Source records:
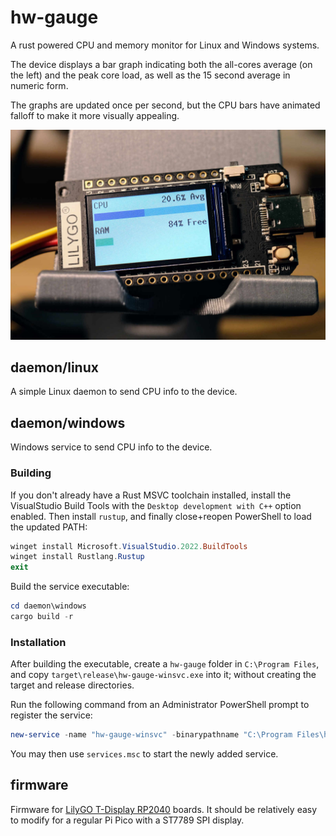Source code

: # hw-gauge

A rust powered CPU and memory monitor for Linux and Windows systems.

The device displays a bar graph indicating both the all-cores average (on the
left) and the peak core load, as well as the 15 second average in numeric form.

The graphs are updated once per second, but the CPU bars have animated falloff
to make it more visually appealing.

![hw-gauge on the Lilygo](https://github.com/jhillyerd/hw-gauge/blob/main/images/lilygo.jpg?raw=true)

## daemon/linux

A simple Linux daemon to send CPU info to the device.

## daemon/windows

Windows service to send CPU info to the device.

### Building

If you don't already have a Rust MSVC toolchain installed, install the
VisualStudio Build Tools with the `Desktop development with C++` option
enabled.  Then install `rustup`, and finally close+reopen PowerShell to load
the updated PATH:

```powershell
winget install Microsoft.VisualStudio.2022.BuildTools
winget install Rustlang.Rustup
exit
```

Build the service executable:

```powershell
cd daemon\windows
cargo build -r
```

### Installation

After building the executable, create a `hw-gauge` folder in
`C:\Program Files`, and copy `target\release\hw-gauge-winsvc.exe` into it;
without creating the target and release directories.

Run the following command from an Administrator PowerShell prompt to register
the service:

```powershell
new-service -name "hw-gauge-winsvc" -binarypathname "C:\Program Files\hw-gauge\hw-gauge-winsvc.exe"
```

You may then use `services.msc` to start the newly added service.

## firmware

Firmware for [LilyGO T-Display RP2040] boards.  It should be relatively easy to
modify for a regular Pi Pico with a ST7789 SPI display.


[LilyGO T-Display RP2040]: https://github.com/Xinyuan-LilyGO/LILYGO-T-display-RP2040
--
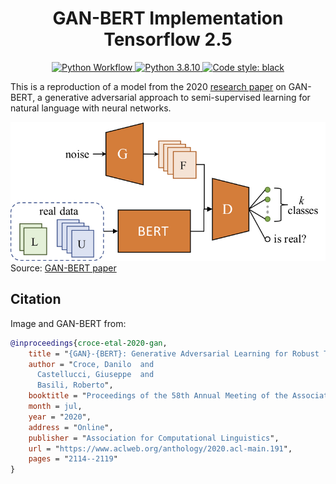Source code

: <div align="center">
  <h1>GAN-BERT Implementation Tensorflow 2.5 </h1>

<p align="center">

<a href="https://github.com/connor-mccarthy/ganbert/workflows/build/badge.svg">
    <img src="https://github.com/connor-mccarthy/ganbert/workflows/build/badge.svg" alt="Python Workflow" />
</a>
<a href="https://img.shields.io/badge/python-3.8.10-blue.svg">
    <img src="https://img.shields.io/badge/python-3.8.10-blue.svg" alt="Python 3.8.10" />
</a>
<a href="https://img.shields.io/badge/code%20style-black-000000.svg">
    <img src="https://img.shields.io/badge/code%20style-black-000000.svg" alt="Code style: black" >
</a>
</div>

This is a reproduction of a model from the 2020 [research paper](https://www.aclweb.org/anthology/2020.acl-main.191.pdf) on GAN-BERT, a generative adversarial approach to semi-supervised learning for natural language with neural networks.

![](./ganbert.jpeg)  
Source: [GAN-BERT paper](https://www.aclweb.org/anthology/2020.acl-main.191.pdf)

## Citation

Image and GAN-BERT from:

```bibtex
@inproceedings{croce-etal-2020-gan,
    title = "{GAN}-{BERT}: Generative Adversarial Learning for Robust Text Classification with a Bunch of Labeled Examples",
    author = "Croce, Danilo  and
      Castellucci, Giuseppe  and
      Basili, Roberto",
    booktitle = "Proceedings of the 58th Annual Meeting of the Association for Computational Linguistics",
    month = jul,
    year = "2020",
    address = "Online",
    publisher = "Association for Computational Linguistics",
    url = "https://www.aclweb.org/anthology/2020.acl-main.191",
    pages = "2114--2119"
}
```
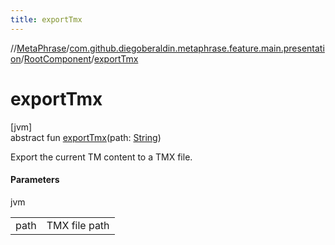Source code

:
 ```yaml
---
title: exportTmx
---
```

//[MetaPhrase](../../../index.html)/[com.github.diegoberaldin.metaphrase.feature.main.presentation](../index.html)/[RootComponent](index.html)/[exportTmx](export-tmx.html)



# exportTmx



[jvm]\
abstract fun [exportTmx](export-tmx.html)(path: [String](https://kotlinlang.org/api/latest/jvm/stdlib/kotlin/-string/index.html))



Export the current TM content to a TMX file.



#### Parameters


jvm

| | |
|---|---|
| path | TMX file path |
...
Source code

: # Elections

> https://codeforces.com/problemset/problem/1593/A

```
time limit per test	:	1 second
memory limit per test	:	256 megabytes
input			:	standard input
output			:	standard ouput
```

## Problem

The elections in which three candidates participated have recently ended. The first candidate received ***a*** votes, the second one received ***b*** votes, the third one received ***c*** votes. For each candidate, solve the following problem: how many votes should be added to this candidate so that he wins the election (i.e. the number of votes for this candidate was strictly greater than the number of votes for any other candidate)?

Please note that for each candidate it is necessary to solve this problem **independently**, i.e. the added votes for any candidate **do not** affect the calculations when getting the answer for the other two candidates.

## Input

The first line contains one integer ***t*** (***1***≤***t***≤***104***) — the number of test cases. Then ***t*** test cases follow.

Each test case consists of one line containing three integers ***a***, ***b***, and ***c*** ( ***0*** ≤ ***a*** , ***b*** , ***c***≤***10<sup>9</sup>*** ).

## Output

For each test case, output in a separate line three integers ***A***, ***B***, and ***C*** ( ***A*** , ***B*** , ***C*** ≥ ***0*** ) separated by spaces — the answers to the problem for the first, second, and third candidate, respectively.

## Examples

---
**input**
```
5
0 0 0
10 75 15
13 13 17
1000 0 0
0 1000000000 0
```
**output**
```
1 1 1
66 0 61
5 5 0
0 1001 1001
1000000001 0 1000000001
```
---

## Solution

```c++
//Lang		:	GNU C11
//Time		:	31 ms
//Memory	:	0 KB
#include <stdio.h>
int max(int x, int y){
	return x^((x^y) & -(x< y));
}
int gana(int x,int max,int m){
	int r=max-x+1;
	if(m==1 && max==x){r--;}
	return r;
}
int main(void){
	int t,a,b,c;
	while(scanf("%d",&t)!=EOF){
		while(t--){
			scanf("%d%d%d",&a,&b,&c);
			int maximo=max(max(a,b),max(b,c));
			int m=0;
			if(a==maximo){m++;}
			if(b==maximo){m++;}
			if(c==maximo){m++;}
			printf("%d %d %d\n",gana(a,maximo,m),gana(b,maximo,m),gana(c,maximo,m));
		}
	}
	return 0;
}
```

Task brief »
Your answer should hold every line of the entries that contains the string "Linguistics".

Solution for this problem »
    booktitle = "Proceedings of the 58th Annual Meeting of the Association for Computational Linguistics",
    publisher = "Association for Computational Linguistics",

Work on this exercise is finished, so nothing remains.